L’argument central mérite d’être rappelé avec rigueur. Selon la liste officielle des Nations unies pour l’année 2024, l’Afrique compte 32 PMA. Or, parmi eux, seuls 10 pays appartiennent à la zone franc CFA, soit à peine 31,25 %. Mieux encore, si l’on tient compte de la sortie progressive du Sénégal du statut de PMA depuis 2024, ce chiffre tombe à 9 pays sur 31, soit environ 29 %. Autrement dit, plus de 70 % des PMA africains se situent hors de la zone CFA, disposent de leurs propres monnaies nationales et, pour la plupart, de régimes de change flexibles.

Ce simple constat statistique suffit à fissurer le procès intenté au franc CFA. Comme le souligne le professeur Amath N’Diaye, « le sous-développement n’est pas d’abord une question de régime monétaire ». Si tel était le cas, la majorité des PMA africains devrait logiquement se concentrer dans la zone CFA, ce qui est manifestement faux.
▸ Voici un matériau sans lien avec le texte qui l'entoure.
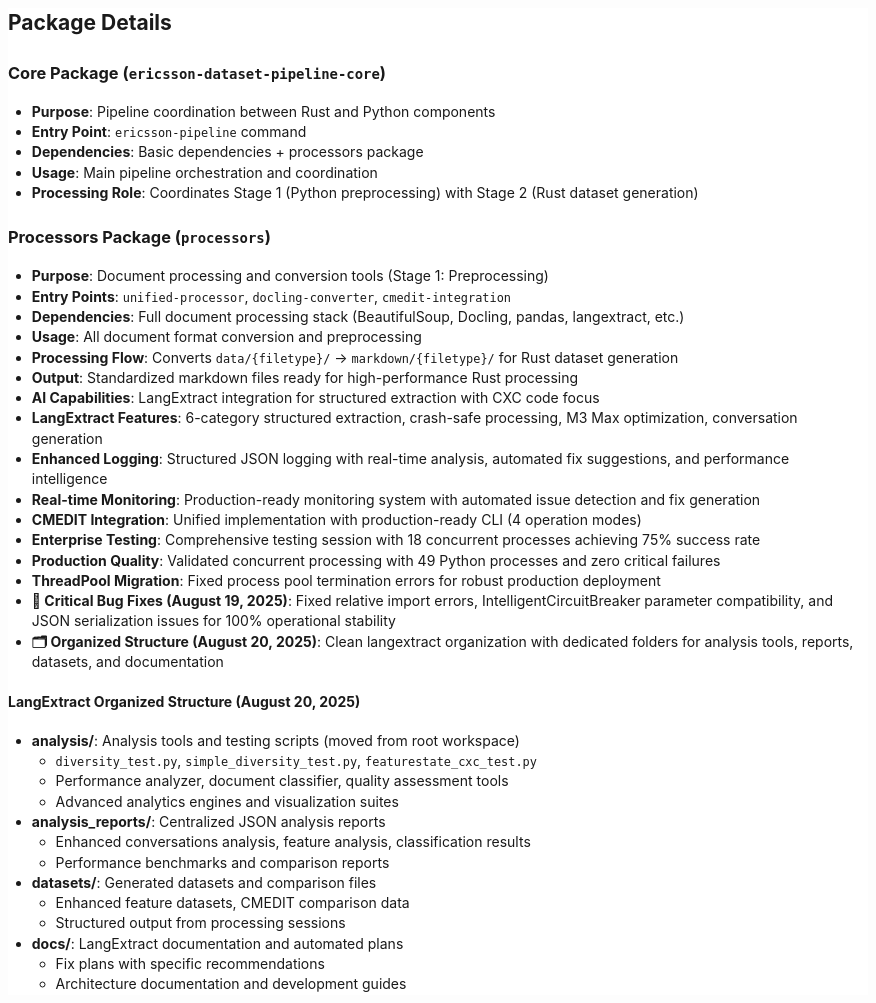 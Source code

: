 ## Package Details

### Core Package (`ericsson-dataset-pipeline-core`)
- **Purpose**: Pipeline coordination between Rust and Python components
- **Entry Point**: `ericsson-pipeline` command
- **Dependencies**: Basic dependencies + processors package
- **Usage**: Main pipeline orchestration and coordination
- **Processing Role**: Coordinates Stage 1 (Python preprocessing) with Stage 2 (Rust dataset generation)

### Processors Package (`processors`)
- **Purpose**: Document processing and conversion tools (Stage 1: Preprocessing)
- **Entry Points**: `unified-processor`, `docling-converter`, `cmedit-integration`
- **Dependencies**: Full document processing stack (BeautifulSoup, Docling, pandas, langextract, etc.)
- **Usage**: All document format conversion and preprocessing
- **Processing Flow**: Converts `data/{filetype}/` → `markdown/{filetype}/` for Rust dataset generation
- **Output**: Standardized markdown files ready for high-performance Rust processing
- **AI Capabilities**: LangExtract integration for structured extraction with CXC code focus
- **LangExtract Features**: 6-category structured extraction, crash-safe processing, M3 Max optimization, conversation generation
- **Enhanced Logging**: Structured JSON logging with real-time analysis, automated fix suggestions, and performance intelligence
- **Real-time Monitoring**: Production-ready monitoring system with automated issue detection and fix generation
- **CMEDIT Integration**: Unified implementation with production-ready CLI (4 operation modes)
- **Enterprise Testing**: Comprehensive testing session with 18 concurrent processes achieving 75% success rate
- **Production Quality**: Validated concurrent processing with 49 Python processes and zero critical failures
- **ThreadPool Migration**: Fixed process pool termination errors for robust production deployment
- **🔧 Critical Bug Fixes (August 19, 2025)**: Fixed relative import errors, IntelligentCircuitBreaker parameter compatibility, and JSON serialization issues for 100% operational stability
- **🗂️ Organized Structure (August 20, 2025)**: Clean langextract organization with dedicated folders for analysis tools, reports, datasets, and documentation

#### LangExtract Organized Structure (August 20, 2025)
- **analysis/**: Analysis tools and testing scripts (moved from root workspace)
  - `diversity_test.py`, `simple_diversity_test.py`, `featurestate_cxc_test.py`
  - Performance analyzer, document classifier, quality assessment tools
  - Advanced analytics engines and visualization suites
- **analysis_reports/**: Centralized JSON analysis reports
  - Enhanced conversations analysis, feature analysis, classification results
  - Performance benchmarks and comparison reports
- **datasets/**: Generated datasets and comparison files
  - Enhanced feature datasets, CMEDIT comparison data
  - Structured output from processing sessions
- **docs/**: LangExtract documentation and automated plans
  - Fix plans with specific recommendations
  - Architecture documentation and development guides
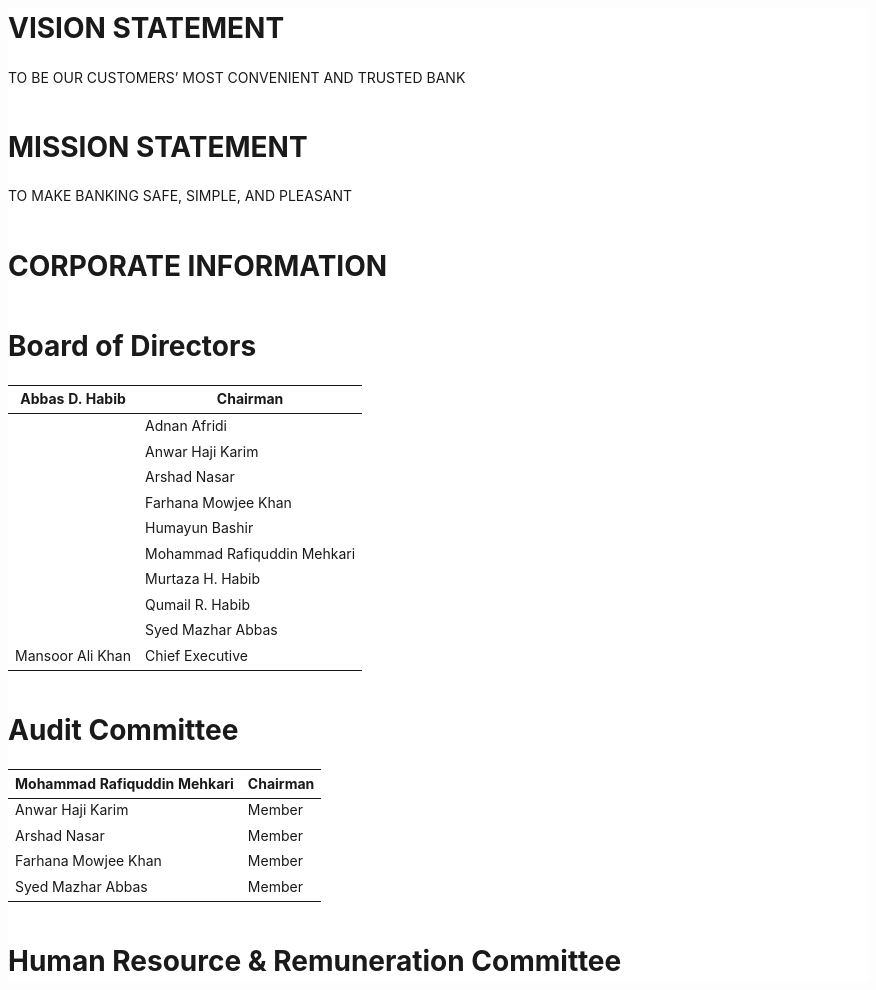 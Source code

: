 # VISION STATEMENT

TO BE OUR CUSTOMERS’ MOST CONVENIENT AND TRUSTED BANK

# MISSION STATEMENT

TO MAKE BANKING SAFE, SIMPLE, AND PLEASANT

# CORPORATE INFORMATION

# Board of Directors

|Abbas D. Habib|Chairman|
|---|---|
| |Adnan Afridi|
| |Anwar Haji Karim|
| |Arshad Nasar|
| |Farhana Mowjee Khan|
| |Humayun Bashir|
| |Mohammad Rafiquddin Mehkari|
| |Murtaza H. Habib|
| |Qumail R. Habib|
| |Syed Mazhar Abbas|
|Mansoor Ali Khan|Chief Executive|

# Audit Committee

|Mohammad Rafiquddin Mehkari|Chairman|
|---|---|
|Anwar Haji Karim|Member|
|Arshad Nasar|Member|
|Farhana Mowjee Khan|Member|
|Syed Mazhar Abbas|Member|

# Human Resource & Remuneration Committee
Faire du franc CFA la cause principale du retard économique africain relève donc davantage de l’argument politique que de l’analyse économique sérieuse.

En réalité, les déterminants du statut de PMA sont connus et largement documentés. Le professeur N’Diaye les énumère sans détour : faible diversification productive, forte dépendance aux matières premières, insuffisance du capital humain, déficits d’infrastructures, vulnérabilité aux chocs climatiques et sécuritaires, sans oublier les maux endémiques que sont la mal gouvernance économique et la corruption. Ces facteurs structurels pèsent bien plus lourdement sur le développement que le choix d’un régime monétaire.

Pis encore, l’acharnement contre le franc CFA tend à occulter certains de ses effets stabilisateurs. Loin d’être un carcan absolu, il a contribué, selon plusieurs analyses, à une relative stabilité macroéconomique, notamment par des taux d’inflation parmi les plus bas du continent. Or, cette stabilité constitue une condition nécessaire (même si elle n’est pas suffisante) à tout processus de développement durable. L’exemple du Sénégal, engagé dans une trajectoire de sortie du statut de PMA tout en étant membre de la zone CFA, illustre que le cadre monétaire n’est pas un obstacle mécanique à la progression économique.

En définitive, comme le résume le professeur Amath N’Diaye, désigner le franc CFA comme responsable du sous-développement africain revient à céder à un slogan politique plutôt qu’à un diagnostic lucide. Le véritable défi africain est ailleurs : il est productif, structurel et institutionnel, bien plus que monétaire. Tant que ces questions de fond ne seront pas affrontées avec courage et constance, changer de monnaie (ou accuser celle qui existe) ne fera pas disparaître les PMA du paysage africain.